Work required: Copy the data verbatim and leave out every picture.

Data supplied:
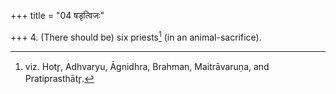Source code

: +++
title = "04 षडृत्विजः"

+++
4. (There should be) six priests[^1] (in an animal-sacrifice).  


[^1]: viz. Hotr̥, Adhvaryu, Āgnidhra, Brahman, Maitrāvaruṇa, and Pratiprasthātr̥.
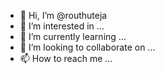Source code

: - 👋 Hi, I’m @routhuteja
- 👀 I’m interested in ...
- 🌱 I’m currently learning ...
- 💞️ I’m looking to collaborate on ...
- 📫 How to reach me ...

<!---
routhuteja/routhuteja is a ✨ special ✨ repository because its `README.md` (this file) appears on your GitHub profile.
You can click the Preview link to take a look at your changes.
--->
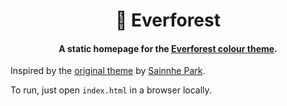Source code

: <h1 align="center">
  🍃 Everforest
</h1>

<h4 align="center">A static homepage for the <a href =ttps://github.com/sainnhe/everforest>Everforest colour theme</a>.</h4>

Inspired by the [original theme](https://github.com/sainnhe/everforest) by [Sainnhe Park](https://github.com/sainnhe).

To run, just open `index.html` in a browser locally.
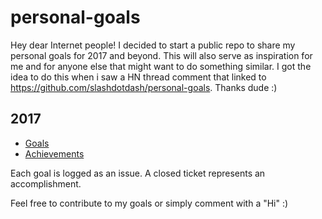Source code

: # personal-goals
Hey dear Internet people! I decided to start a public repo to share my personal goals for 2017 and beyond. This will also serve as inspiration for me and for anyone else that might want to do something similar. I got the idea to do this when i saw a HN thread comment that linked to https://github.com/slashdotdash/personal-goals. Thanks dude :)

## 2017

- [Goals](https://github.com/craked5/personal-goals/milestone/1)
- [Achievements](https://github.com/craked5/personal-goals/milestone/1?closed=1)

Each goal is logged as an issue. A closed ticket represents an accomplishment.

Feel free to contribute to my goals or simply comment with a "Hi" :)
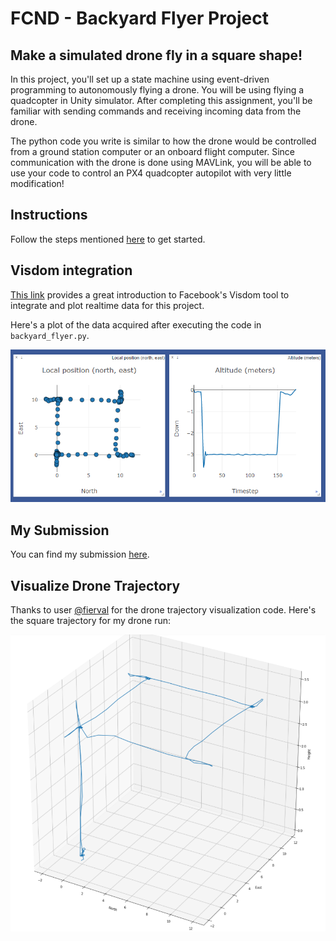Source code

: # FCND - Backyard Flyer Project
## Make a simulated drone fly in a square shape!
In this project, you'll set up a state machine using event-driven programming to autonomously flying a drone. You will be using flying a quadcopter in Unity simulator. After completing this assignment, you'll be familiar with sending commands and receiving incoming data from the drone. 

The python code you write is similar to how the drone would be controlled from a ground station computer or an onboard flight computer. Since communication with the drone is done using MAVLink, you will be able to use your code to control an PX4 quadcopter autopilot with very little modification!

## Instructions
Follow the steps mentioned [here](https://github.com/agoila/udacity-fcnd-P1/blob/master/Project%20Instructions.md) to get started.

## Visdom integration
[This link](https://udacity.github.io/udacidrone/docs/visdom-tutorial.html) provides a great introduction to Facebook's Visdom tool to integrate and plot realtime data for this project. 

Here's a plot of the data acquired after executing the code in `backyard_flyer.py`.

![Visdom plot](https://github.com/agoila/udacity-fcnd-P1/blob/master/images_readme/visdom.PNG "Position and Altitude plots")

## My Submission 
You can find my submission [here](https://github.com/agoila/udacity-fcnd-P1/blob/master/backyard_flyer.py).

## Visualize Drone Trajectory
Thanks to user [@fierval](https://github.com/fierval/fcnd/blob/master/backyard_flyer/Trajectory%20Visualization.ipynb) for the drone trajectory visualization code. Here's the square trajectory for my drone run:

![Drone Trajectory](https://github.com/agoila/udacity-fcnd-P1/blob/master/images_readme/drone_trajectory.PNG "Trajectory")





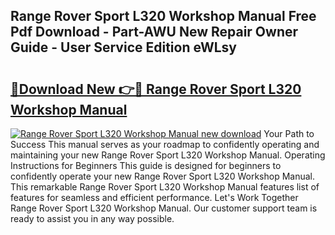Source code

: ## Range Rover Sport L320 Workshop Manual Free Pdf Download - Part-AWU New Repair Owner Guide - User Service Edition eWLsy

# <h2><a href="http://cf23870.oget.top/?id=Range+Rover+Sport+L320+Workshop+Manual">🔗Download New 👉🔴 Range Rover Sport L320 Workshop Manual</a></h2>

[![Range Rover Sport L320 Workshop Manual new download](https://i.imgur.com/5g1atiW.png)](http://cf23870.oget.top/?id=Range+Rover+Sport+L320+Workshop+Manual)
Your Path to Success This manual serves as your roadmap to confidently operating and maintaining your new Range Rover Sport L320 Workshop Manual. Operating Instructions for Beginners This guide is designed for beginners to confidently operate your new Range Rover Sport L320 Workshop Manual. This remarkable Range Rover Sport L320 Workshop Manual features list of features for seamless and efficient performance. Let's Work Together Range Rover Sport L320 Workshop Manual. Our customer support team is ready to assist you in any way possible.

Problem solution:
Source code

: +++
title = "04 षडृत्विजः"

+++
4. (There should be) six priests[^1] (in an animal-sacrifice).  


[^1]: viz. Hotr̥, Adhvaryu, Āgnidhra, Brahman, Maitrāvaruṇa, and Pratiprasthātr̥.
Source code

: - 👋 Hi, I’m @routhuteja
- 👀 I’m interested in ...
- 🌱 I’m currently learning ...
- 💞️ I’m looking to collaborate on ...
- 📫 How to reach me ...

<!---
routhuteja/routhuteja is a ✨ special ✨ repository because its `README.md` (this file) appears on your GitHub profile.
You can click the Preview link to take a look at your changes.
--->
Source code

: <h1 align="center">
  🍃 Everforest
</h1>

<h4 align="center">A static homepage for the <a href =ttps://github.com/sainnhe/everforest>Everforest colour theme</a>.</h4>

Inspired by the [original theme](https://github.com/sainnhe/everforest) by [Sainnhe Park](https://github.com/sainnhe).

To run, just open `index.html` in a browser locally.
Source code

: # personal-goals
Hey dear Internet people! I decided to start a public repo to share my personal goals for 2017 and beyond. This will also serve as inspiration for me and for anyone else that might want to do something similar. I got the idea to do this when i saw a HN thread comment that linked to https://github.com/slashdotdash/personal-goals. Thanks dude :)

## 2017

- [Goals](https://github.com/craked5/personal-goals/milestone/1)
- [Achievements](https://github.com/craked5/personal-goals/milestone/1?closed=1)

Each goal is logged as an issue. A closed ticket represents an accomplishment.

Feel free to contribute to my goals or simply comment with a "Hi" :)
Source code

: # FCND - Backyard Flyer Project
## Make a simulated drone fly in a square shape!
In this project, you'll set up a state machine using event-driven programming to autonomously flying a drone. You will be using flying a quadcopter in Unity simulator. After completing this assignment, you'll be familiar with sending commands and receiving incoming data from the drone. 

The python code you write is similar to how the drone would be controlled from a ground station computer or an onboard flight computer. Since communication with the drone is done using MAVLink, you will be able to use your code to control an PX4 quadcopter autopilot with very little modification!

## Instructions
Follow the steps mentioned [here](https://github.com/agoila/udacity-fcnd-P1/blob/master/Project%20Instructions.md) to get started.

## Visdom integration
[This link](https://udacity.github.io/udacidrone/docs/visdom-tutorial.html) provides a great introduction to Facebook's Visdom tool to integrate and plot realtime data for this project. 

Here's a plot of the data acquired after executing the code in `backyard_flyer.py`.

![Visdom plot](https://github.com/agoila/udacity-fcnd-P1/blob/master/images_readme/visdom.PNG "Position and Altitude plots")

## My Submission 
You can find my submission [here](https://github.com/agoila/udacity-fcnd-P1/blob/master/backyard_flyer.py).

## Visualize Drone Trajectory
Thanks to user [@fierval](https://github.com/fierval/fcnd/blob/master/backyard_flyer/Trajectory%20Visualization.ipynb) for the drone trajectory visualization code. Here's the square trajectory for my drone run:

![Drone Trajectory](https://github.com/agoila/udacity-fcnd-P1/blob/master/images_readme/drone_trajectory.PNG "Trajectory")





Source code

: ## Range Rover Sport L320 Workshop Manual Free Pdf Download - Part-AWU New Repair Owner Guide - User Service Edition eWLsy

# <h2><a href="http://cf23870.oget.top/?id=Range+Rover+Sport+L320+Workshop+Manual">🔗Download New 👉🔴 Range Rover Sport L320 Workshop Manual</a></h2>

[![Range Rover Sport L320 Workshop Manual new download](https://i.imgur.com/5g1atiW.png)](http://cf23870.oget.top/?id=Range+Rover+Sport+L320+Workshop+Manual)
Your Path to Success This manual serves as your roadmap to confidently operating and maintaining your new Range Rover Sport L320 Workshop Manual. Operating Instructions for Beginners This guide is designed for beginners to confidently operate your new Range Rover Sport L320 Workshop Manual. This remarkable Range Rover Sport L320 Workshop Manual features list of features for seamless and efficient performance. Let's Work Together Range Rover Sport L320 Workshop Manual. Our customer support team is ready to assist you in any way possible.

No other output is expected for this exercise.